▶ **What the task asks**: From the data below, repeat exactly the lines from the line with "Fewer keystrokes, no-nonsense" to the line with "the autocomplete results", both included.

▶ **Supplied material**:
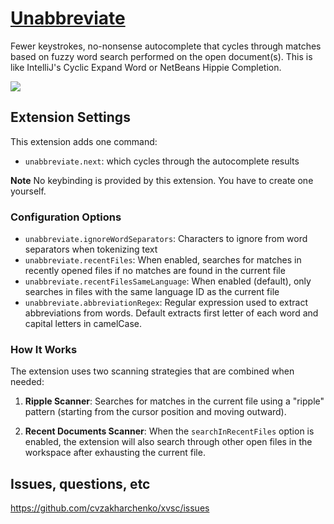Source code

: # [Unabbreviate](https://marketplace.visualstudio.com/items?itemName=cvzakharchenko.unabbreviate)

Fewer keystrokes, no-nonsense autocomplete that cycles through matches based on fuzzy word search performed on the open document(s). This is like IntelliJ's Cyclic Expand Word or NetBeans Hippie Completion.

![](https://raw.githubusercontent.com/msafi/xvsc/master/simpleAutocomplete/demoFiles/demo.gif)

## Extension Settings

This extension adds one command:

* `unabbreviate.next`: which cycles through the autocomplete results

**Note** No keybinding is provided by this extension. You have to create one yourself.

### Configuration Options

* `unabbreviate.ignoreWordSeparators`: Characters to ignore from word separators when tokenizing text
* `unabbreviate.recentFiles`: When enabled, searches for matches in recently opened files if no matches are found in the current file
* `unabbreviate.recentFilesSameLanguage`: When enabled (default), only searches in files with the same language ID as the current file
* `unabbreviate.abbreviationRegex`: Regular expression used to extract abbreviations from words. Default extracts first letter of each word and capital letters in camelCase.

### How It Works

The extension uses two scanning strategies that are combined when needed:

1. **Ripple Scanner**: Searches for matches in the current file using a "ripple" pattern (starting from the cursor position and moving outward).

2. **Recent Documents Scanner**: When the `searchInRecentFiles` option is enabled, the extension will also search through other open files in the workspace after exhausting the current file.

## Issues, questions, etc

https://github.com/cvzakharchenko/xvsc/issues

---

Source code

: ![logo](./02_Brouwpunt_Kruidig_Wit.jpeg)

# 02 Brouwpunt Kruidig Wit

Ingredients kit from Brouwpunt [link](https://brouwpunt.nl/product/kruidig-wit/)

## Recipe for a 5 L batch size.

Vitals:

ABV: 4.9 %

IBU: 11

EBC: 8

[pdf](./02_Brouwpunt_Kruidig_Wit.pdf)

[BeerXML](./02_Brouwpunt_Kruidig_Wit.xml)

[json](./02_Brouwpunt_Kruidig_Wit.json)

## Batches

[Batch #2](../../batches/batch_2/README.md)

▶ **Task solution**:
Fewer keystrokes, no-nonsense autocomplete that cycles through matches based on fuzzy word search performed on the open document(s). This is like IntelliJ's Cyclic Expand Word or NetBeans Hippie Completion.

![](https://raw.githubusercontent.com/msafi/xvsc/master/simpleAutocomplete/demoFiles/demo.gif)

## Extension Settings

This extension adds one command:

* `unabbreviate.next`: which cycles through the autocomplete results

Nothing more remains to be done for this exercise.